◆ **Exercise brief**
Your reply should be the complete data, reproduced exactly.

[Opening Source data section]

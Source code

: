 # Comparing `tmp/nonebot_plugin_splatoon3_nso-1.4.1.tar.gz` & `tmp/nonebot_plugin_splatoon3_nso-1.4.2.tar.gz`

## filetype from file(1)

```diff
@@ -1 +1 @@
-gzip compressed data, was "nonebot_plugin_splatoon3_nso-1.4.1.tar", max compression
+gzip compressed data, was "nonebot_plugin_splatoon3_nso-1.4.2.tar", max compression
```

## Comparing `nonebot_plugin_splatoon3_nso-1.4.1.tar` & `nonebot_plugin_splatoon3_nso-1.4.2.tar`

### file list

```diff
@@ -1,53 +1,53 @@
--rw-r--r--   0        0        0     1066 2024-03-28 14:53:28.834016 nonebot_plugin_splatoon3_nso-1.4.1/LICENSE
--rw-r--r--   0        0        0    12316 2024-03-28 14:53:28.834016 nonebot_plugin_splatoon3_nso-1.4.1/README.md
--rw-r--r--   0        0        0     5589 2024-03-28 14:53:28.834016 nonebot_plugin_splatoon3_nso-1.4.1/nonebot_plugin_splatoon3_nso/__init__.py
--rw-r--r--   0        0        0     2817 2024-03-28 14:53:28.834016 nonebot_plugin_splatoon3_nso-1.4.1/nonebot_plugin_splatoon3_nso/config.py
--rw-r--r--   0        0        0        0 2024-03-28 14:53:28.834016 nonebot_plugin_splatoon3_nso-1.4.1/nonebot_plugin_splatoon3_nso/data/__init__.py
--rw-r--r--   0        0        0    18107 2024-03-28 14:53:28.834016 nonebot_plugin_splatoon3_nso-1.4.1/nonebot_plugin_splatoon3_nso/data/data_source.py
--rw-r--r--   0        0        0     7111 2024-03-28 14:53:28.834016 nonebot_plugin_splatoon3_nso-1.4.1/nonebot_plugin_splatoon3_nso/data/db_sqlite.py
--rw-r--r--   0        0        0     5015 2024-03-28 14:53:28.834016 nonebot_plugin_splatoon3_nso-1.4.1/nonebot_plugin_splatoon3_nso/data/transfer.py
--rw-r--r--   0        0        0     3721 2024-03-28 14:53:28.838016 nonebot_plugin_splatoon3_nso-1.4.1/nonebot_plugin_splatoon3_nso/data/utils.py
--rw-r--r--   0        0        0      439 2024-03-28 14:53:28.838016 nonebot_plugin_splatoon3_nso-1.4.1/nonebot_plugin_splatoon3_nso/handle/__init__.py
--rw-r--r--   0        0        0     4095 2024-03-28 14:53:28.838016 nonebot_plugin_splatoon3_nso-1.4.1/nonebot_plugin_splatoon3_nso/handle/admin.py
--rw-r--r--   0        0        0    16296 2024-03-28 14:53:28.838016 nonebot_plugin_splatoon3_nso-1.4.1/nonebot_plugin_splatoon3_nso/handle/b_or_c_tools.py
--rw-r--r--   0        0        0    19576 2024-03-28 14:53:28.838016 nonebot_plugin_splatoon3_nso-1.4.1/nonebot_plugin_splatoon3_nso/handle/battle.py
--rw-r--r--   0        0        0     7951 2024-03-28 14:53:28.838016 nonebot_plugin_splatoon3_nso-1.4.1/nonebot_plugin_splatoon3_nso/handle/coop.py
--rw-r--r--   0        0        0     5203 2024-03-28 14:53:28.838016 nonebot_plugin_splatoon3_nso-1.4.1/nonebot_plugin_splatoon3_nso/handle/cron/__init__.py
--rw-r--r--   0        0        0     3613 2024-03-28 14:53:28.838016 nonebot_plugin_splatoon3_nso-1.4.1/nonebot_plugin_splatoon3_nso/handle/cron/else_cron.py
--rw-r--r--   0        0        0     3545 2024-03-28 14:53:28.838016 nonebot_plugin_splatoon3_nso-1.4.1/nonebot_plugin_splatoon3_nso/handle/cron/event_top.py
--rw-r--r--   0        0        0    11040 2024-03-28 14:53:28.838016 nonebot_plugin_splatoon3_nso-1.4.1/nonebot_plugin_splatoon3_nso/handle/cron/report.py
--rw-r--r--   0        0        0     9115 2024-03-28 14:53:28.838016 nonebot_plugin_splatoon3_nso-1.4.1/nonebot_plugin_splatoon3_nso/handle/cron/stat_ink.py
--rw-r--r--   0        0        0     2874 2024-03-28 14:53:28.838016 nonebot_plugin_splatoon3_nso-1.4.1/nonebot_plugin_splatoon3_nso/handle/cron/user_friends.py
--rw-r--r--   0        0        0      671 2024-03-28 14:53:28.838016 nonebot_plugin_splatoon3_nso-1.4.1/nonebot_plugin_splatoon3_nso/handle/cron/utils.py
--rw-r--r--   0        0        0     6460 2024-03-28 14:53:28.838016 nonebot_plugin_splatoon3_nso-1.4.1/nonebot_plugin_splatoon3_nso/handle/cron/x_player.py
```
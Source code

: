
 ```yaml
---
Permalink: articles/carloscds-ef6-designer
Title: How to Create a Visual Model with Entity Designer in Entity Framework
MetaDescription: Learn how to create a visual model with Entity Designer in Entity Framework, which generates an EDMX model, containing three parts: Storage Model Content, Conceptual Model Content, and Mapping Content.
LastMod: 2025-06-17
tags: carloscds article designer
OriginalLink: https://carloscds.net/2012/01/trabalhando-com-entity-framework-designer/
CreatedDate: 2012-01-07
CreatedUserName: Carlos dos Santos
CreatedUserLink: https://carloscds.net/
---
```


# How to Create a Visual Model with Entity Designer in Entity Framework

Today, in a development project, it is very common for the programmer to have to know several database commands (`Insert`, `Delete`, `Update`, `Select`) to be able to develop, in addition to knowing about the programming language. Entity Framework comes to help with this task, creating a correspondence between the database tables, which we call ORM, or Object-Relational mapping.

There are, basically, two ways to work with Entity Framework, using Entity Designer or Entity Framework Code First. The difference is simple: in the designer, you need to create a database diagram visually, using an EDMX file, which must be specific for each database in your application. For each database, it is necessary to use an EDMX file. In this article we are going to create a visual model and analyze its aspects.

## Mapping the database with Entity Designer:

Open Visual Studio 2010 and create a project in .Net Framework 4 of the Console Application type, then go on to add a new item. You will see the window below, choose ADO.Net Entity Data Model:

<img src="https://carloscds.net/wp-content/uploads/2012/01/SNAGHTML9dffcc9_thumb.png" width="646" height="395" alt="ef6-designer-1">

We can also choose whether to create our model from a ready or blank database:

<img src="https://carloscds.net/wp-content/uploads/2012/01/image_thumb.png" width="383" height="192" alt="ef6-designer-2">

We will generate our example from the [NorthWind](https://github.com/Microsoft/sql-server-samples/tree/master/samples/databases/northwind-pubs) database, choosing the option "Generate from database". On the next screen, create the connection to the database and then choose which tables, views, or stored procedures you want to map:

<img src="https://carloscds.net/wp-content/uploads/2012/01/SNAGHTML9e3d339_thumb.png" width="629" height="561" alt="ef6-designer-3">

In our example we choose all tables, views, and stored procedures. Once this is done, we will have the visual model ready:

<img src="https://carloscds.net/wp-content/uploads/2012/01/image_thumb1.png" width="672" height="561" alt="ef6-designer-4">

[Closing Source data section]

◆ **Output below**
Source code

: # Comparing `tmp/nonebot_plugin_splatoon3_nso-1.4.1.tar.gz` & `tmp/nonebot_plugin_splatoon3_nso-1.4.2.tar.gz`

## filetype from file(1)

```diff
@@ -1 +1 @@
-gzip compressed data, was "nonebot_plugin_splatoon3_nso-1.4.1.tar", max compression
+gzip compressed data, was "nonebot_plugin_splatoon3_nso-1.4.2.tar", max compression
```

## Comparing `nonebot_plugin_splatoon3_nso-1.4.1.tar` & `nonebot_plugin_splatoon3_nso-1.4.2.tar`

### file list

```diff
@@ -1,53 +1,53 @@
--rw-r--r--   0        0        0     1066 2024-03-28 14:53:28.834016 nonebot_plugin_splatoon3_nso-1.4.1/LICENSE
--rw-r--r--   0        0        0    12316 2024-03-28 14:53:28.834016 nonebot_plugin_splatoon3_nso-1.4.1/README.md
--rw-r--r--   0        0        0     5589 2024-03-28 14:53:28.834016 nonebot_plugin_splatoon3_nso-1.4.1/nonebot_plugin_splatoon3_nso/__init__.py
--rw-r--r--   0        0        0     2817 2024-03-28 14:53:28.834016 nonebot_plugin_splatoon3_nso-1.4.1/nonebot_plugin_splatoon3_nso/config.py
--rw-r--r--   0        0        0        0 2024-03-28 14:53:28.834016 nonebot_plugin_splatoon3_nso-1.4.1/nonebot_plugin_splatoon3_nso/data/__init__.py
--rw-r--r--   0        0        0    18107 2024-03-28 14:53:28.834016 nonebot_plugin_splatoon3_nso-1.4.1/nonebot_plugin_splatoon3_nso/data/data_source.py
--rw-r--r--   0        0        0     7111 2024-03-28 14:53:28.834016 nonebot_plugin_splatoon3_nso-1.4.1/nonebot_plugin_splatoon3_nso/data/db_sqlite.py
--rw-r--r--   0        0        0     5015 2024-03-28 14:53:28.834016 nonebot_plugin_splatoon3_nso-1.4.1/nonebot_plugin_splatoon3_nso/data/transfer.py
--rw-r--r--   0        0        0     3721 2024-03-28 14:53:28.838016 nonebot_plugin_splatoon3_nso-1.4.1/nonebot_plugin_splatoon3_nso/data/utils.py
--rw-r--r--   0        0        0      439 2024-03-28 14:53:28.838016 nonebot_plugin_splatoon3_nso-1.4.1/nonebot_plugin_splatoon3_nso/handle/__init__.py
--rw-r--r--   0        0        0     4095 2024-03-28 14:53:28.838016 nonebot_plugin_splatoon3_nso-1.4.1/nonebot_plugin_splatoon3_nso/handle/admin.py
--rw-r--r--   0        0        0    16296 2024-03-28 14:53:28.838016 nonebot_plugin_splatoon3_nso-1.4.1/nonebot_plugin_splatoon3_nso/handle/b_or_c_tools.py
--rw-r--r--   0        0        0    19576 2024-03-28 14:53:28.838016 nonebot_plugin_splatoon3_nso-1.4.1/nonebot_plugin_splatoon3_nso/handle/battle.py
--rw-r--r--   0        0        0     7951 2024-03-28 14:53:28.838016 nonebot_plugin_splatoon3_nso-1.4.1/nonebot_plugin_splatoon3_nso/handle/coop.py
--rw-r--r--   0        0        0     5203 2024-03-28 14:53:28.838016 nonebot_plugin_splatoon3_nso-1.4.1/nonebot_plugin_splatoon3_nso/handle/cron/__init__.py
--rw-r--r--   0        0        0     3613 2024-03-28 14:53:28.838016 nonebot_plugin_splatoon3_nso-1.4.1/nonebot_plugin_splatoon3_nso/handle/cron/else_cron.py
--rw-r--r--   0        0        0     3545 2024-03-28 14:53:28.838016 nonebot_plugin_splatoon3_nso-1.4.1/nonebot_plugin_splatoon3_nso/handle/cron/event_top.py
--rw-r--r--   0        0        0    11040 2024-03-28 14:53:28.838016 nonebot_plugin_splatoon3_nso-1.4.1/nonebot_plugin_splatoon3_nso/handle/cron/report.py
--rw-r--r--   0        0        0     9115 2024-03-28 14:53:28.838016 nonebot_plugin_splatoon3_nso-1.4.1/nonebot_plugin_splatoon3_nso/handle/cron/stat_ink.py
--rw-r--r--   0        0        0     2874 2024-03-28 14:53:28.838016 nonebot_plugin_splatoon3_nso-1.4.1/nonebot_plugin_splatoon3_nso/handle/cron/user_friends.py
--rw-r--r--   0        0        0      671 2024-03-28 14:53:28.838016 nonebot_plugin_splatoon3_nso-1.4.1/nonebot_plugin_splatoon3_nso/handle/cron/utils.py
--rw-r--r--   0        0        0     6460 2024-03-28 14:53:28.838016 nonebot_plugin_splatoon3_nso-1.4.1/nonebot_plugin_splatoon3_nso/handle/cron/x_player.py
```
Source code

:
 ```yaml
---
Permalink: articles/carloscds-ef6-designer
Title: How to Create a Visual Model with Entity Designer in Entity Framework
MetaDescription: Learn how to create a visual model with Entity Designer in Entity Framework, which generates an EDMX model, containing three parts: Storage Model Content, Conceptual Model Content, and Mapping Content.
LastMod: 2025-06-17
tags: carloscds article designer
OriginalLink: https://carloscds.net/2012/01/trabalhando-com-entity-framework-designer/
CreatedDate: 2012-01-07
CreatedUserName: Carlos dos Santos
CreatedUserLink: https://carloscds.net/
---
```


# How to Create a Visual Model with Entity Designer in Entity Framework

Today, in a development project, it is very common for the programmer to have to know several database commands (`Insert`, `Delete`, `Update`, `Select`) to be able to develop, in addition to knowing about the programming language. Entity Framework comes to help with this task, creating a correspondence between the database tables, which we call ORM, or Object-Relational mapping.

There are, basically, two ways to work with Entity Framework, using Entity Designer or Entity Framework Code First. The difference is simple: in the designer, you need to create a database diagram visually, using an EDMX file, which must be specific for each database in your application. For each database, it is necessary to use an EDMX file. In this article we are going to create a visual model and analyze its aspects.

## Mapping the database with Entity Designer:

Open Visual Studio 2010 and create a project in .Net Framework 4 of the Console Application type, then go on to add a new item. You will see the window below, choose ADO.Net Entity Data Model:

<img src="https://carloscds.net/wp-content/uploads/2012/01/SNAGHTML9dffcc9_thumb.png" width="646" height="395" alt="ef6-designer-1">

We can also choose whether to create our model from a ready or blank database:

<img src="https://carloscds.net/wp-content/uploads/2012/01/image_thumb.png" width="383" height="192" alt="ef6-designer-2">

We will generate our example from the [NorthWind](https://github.com/Microsoft/sql-server-samples/tree/master/samples/databases/northwind-pubs) database, choosing the option "Generate from database". On the next screen, create the connection to the database and then choose which tables, views, or stored procedures you want to map:

<img src="https://carloscds.net/wp-content/uploads/2012/01/SNAGHTML9e3d339_thumb.png" width="629" height="561" alt="ef6-designer-3">

In our example we choose all tables, views, and stored procedures. Once this is done, we will have the visual model ready:

<img src="https://carloscds.net/wp-content/uploads/2012/01/image_thumb1.png" width="672" height="561" alt="ef6-designer-4">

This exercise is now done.